American college football season

The 2020 Syracuse Orange football team represented Syracuse University during the 2020 NCAA Division I FBS football season. The Orange were led by fifth-year head coach Dino Babers and played their home games at the Carrier Dome, competing as members of the Atlantic Coast Conference.

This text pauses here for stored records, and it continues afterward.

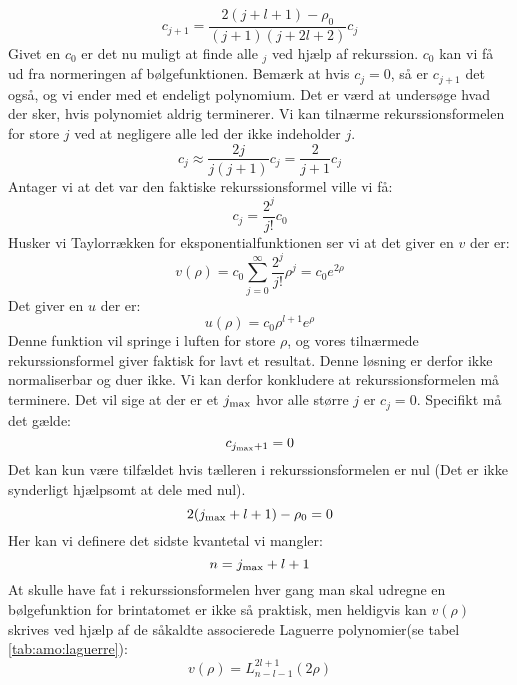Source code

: \documentclass[../../Atom-ogMolekylefysik.tex]{subfiles}
\begin{document}
\begin{equation}
c_{j+1}=\frac{2(j+l+1)-\rho_0}{(j+1)(j+2l+2)}c_j
\end{equation}
Givet en $c_0$ er det nu muligt at finde alle $_j$ ved hjælp af rekurssion. $c_0$ kan vi få ud fra normeringen af bølgefunktionen. Bemærk at hvis $c_j=0$, så er $c_{j+1}$ det også, og vi ender med et endeligt polynomium. Det er værd at undersøge hvad der sker, hvis polynomiet aldrig terminerer. Vi kan tilnærme rekurssionsformelen for store $j$ ved at negligere alle led der ikke indeholder $j$.
$$
c_j\approx \frac{2j}{j(j+1)}c_j=\frac{2}{j+1}c_j
$$
Antager vi at det var den faktiske rekurssionsformel ville vi få:
$$
c_j=\frac{2^j}{j!}c_0
$$
Husker vi Taylorrækken for eksponentialfunktionen ser vi at det giver en $v$ der er:
$$
v(\rho) = c_0\sum_{j=0}^\infty \frac{2^j}{j!}\rho^j=c_0e^{2\rho}
$$
Det giver en $u$ der er:
$$
u(\rho)=c_0\rho^{l+1}e^{\rho}
$$
Denne funktion vil springe i luften for store $\rho$, og vores tilnærmede rekurssionsformel giver faktisk for lavt et resultat. Denne løsning er derfor ikke normaliserbar og duer ikke. Vi kan derfor konkludere at rekurssionsformelen må terminere. Det vil sige at der er et $j_{\text{max}}$ hvor alle større $j$ er $c_j=0$. Specifikt må det gælde:
\begin{equation}
    c_{j_{\text{max}}+1}=0
\end{equation}
Det kan kun være tilfældet hvis tælleren i rekurssionsformelen er nul (Det er ikke synderligt hjælpsomt at dele med nul). 
\begin{equation}
    2(j_{\text{max}}+l+1)-\rho_0=0
\end{equation}
Her kan vi definere det sidste kvantetal vi mangler:
\begin{equation}
    n=j_{\text{max}}+l+1
\end{equation}
At skulle have fat i rekurssionsformelen hver gang man skal udregne en bølgefunktion for brintatomet er ikke så praktisk, men heldigvis kan $v(\rho)$ skrives ved hjælp af de såkaldte associerede Laguerre polynomier(se tabel \ref{tab:amo:laguerre}):
\begin{equation}
    v(\rho)=L_{n-l-1}^{2l+1}(2\rho)
\end{equation}
\end{document}
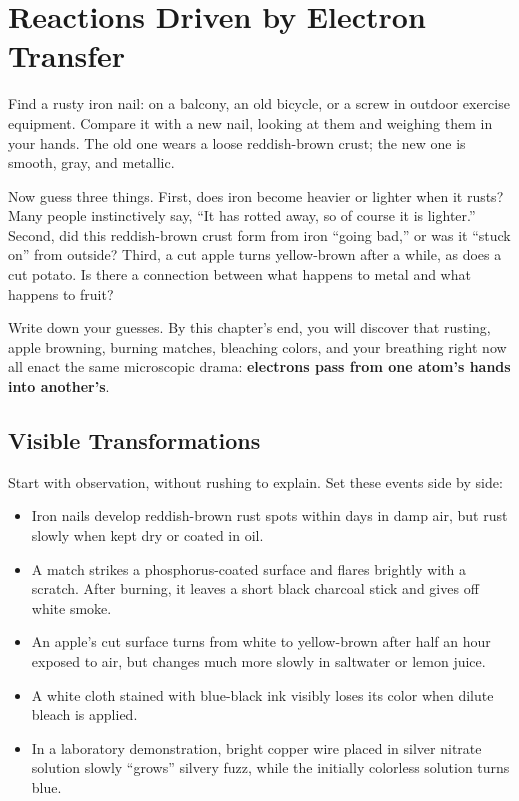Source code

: \chapter{Reactions Driven by Electron Transfer}

\begin{kaichang}
Find a rusty iron nail: on a balcony, an old bicycle, or a screw in outdoor exercise equipment. Compare it with a new nail, looking at them and weighing them in your hands. The old one wears a loose reddish-brown crust; the new one is smooth, gray, and metallic.

Now guess three things. First, does iron become heavier or lighter when it rusts? Many people instinctively say, ``It has rotted away, so of course it is lighter.'' Second, did this reddish-brown crust form from iron ``going bad,'' or was it ``stuck on'' from outside? Third, a cut apple turns yellow-brown after a while, as does a cut potato. Is there a connection between what happens to metal and what happens to fruit?

Write down your guesses. By this chapter's end, you will discover that rusting, apple browning, burning matches, bleaching colors, and your breathing right now all enact the same microscopic drama: \textbf{electrons pass from one atom's hands into another's}.
\end{kaichang}

\section{Visible Transformations}

Start with observation, without rushing to explain. Set these events side by side:

\begin{itemize}[itemsep=2pt]
\item Iron nails develop reddish-brown rust spots within days in damp air, but rust slowly when kept dry or coated in oil.
\item A match strikes a phosphorus-coated surface and flares brightly with a scratch. After burning, it leaves a short black charcoal stick and gives off white smoke.
\item An apple's cut surface turns from white to yellow-brown after half an hour exposed to air, but changes much more slowly in saltwater or lemon juice.
\item A white cloth stained with blue-black ink visibly loses its color when dilute bleach is applied.
\item In a laboratory demonstration, bright copper wire placed in silver nitrate solution slowly ``grows'' silvery fuzz, while the initially colorless solution turns blue.
\end{itemize}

Syracuse finished their season with a 1–10 record, their worst record since 2005.

==Schedule==
Syracuse had games scheduled against Colgate, Rutgers, and Western Michigan, which were all canceled due to the COVID-19 pandemic.

The ACC released their schedule on July 29, with specific dates selected on August 6.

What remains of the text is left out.